The answer must be every line from the listing that holds the string "textnormal".

__________

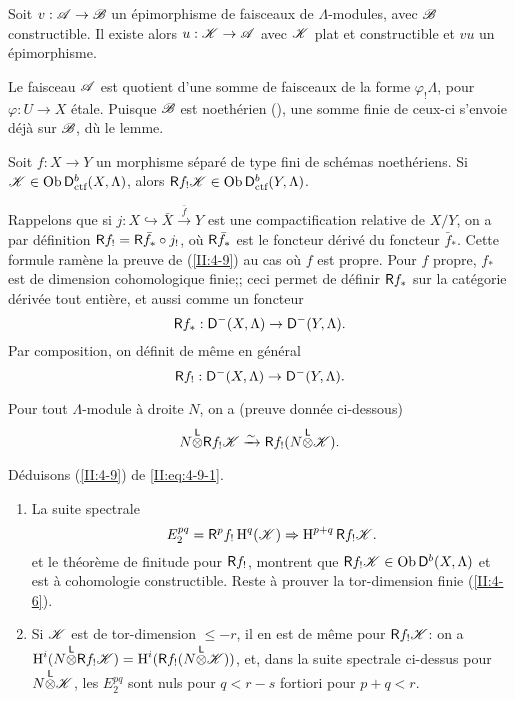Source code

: \begin{lemma_}\label{II:4-8}
Soit $v:\mathscr{A}\to \mathscr{B}$ un \'epimorphisme de faisceaux de $\Lambda$-modules, avec 
$\mathscr{B}$ constructible. Il existe alors $u:\mathscr{K}\to \mathscr{A}$ avec $\mathscr{K}$ plat et 
constructible et $v u$ un \'epimorphisme. 
\end{lemma_}

Le faisceau $\mathscr{A}$ est quotient d'une somme de faisceaux de la forme 
$\varphi_! \Lambda$, pour $\varphi:U\to X$ \'etale. Puisque $\mathscr{B}$ est noeth\'erien 
(\cite[IX.2.10]{sga4}), une somme finie de ceux-ci s'envoie d\'ej\`a sur $\mathscr{B}$, 
d\`u le lemme. 





\begin{theorem_}\label{II:4-9}
Soit $f:X\to Y$ un morphisme s\'epar\'e de type fini de sch\'emas noeth\'eriens. 
Si $\mathscr{K}\in\operatorname{Ob}\mathsf{D}_\textnormal{ctf}^b(X,\Lambda)$, alors 
$\mathsf{R} f_!\mathscr{K}\in \operatorname{Ob}\mathsf{D}_\textnormal{ctf}^b(Y,\Lambda)$. 
\end{theorem_}

Rappelons que si $j:X\hookrightarrow \bar X \xrightarrow{\bar f} Y$ est une 
compactification relative de $X/Y$, on a par d\'efinition 
$\mathsf{R} f_! = \mathsf{R} \bar f_* \circ j_!$, o\`u $\mathsf{R} \bar f_*$ est le foncteur d\'eriv\'e 
du foncteur $\bar f_*$. Cette formule ram\`ene la preuve de (\ref{II:4-9}) 
au cas o\`u $f$ est propre. Pour $f$ propre, $f_*$ est de dimension 
cohomologique finie;; ceci permet de d\'efinir $\mathsf{R} f_*$ sur la cat\'egorie 
d\'eriv\'ee tout enti\`ere, et aussi comme un foncteur 
\[
  \mathsf{R} f_* : \mathsf{D}^-(X,\Lambda) \to \mathsf{D}^-(Y,\Lambda) \text{.}
\]
Par composition, on d\'efinit de m\^eme en g\'en\'eral 
\[
  \mathsf{R} f_! : \mathsf{D}^-(X,\Lambda) \to \mathsf{D}^-(Y,\Lambda) \text{.}
\]

Pour tout $\Lambda$-module \`a droite $N$, on a (preuve donn\'ee ci-dessous) 
\begin{equation}\label{II:eq:4-9-1}
  N{\overset{\mathsf{L}}{\otimes}} \mathsf{R} f_! \mathscr{K} \xrightarrow\sim \mathsf{R} f_! (N{\overset{\mathsf{L}}{\otimes}} \mathscr{K}) \text{.}
\end{equation}

D\'eduisons (\ref{II:4-9}) de \eqref{II:eq:4-9-1}. 
\begin{enumerate}[\indent a)]
  \item La suite spectrale 
    \[
      E_2^{p q} = \mathsf{R}^p f_! \operatorname{H}^q(\mathscr{K}) \Rightarrow \operatorname{H}^{p+q} \mathsf{R} f_! \mathscr{K} \text{.}
    \]
    et le th\'eor\`eme de finitude pour $\mathsf{R} f_!$, montrent que 
    $\mathsf{R} f_!\mathscr{K}\in \operatorname{Ob} \mathsf{D}^b(X,\Lambda)$ et est \`a cohomologie constructible. 
    Reste \`a prouver la tor-dimension finie (\ref{II:4-6}). 
  \item Si $\mathscr{K}$ est de tor-dimension $\leqslant -r$, il en est de m\^eme pour 
    $\mathsf{R} f_! \mathscr{K}$: on a $\operatorname{H}^i(N{\overset{\mathsf{L}}{\otimes}} \mathsf{R} f_! \mathscr{K}) = \operatorname{H}^i(\mathsf{R} f_!(N{\overset{\mathsf{L}}{\otimes}} \mathscr{K}))$, 
    et, dans la suite spectrale ci-dessus pour $N{\overset{\mathsf{L}}{\otimes}} \mathscr{K}$, les 
    $E_2^{p q}$ sont nuls pour $q<r-s$ fortiori pour $p+q<r$. 
\end{enumerate}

__________

Answer:
Si $\mathscr{K}\in\operatorname{Ob}\mathsf{D}_\textnormal{ctf}^b(X,\Lambda)$, alors 
$\mathsf{R} f_!\mathscr{K}\in \operatorname{Ob}\mathsf{D}_\textnormal{ctf}^b(Y,\Lambda)$. 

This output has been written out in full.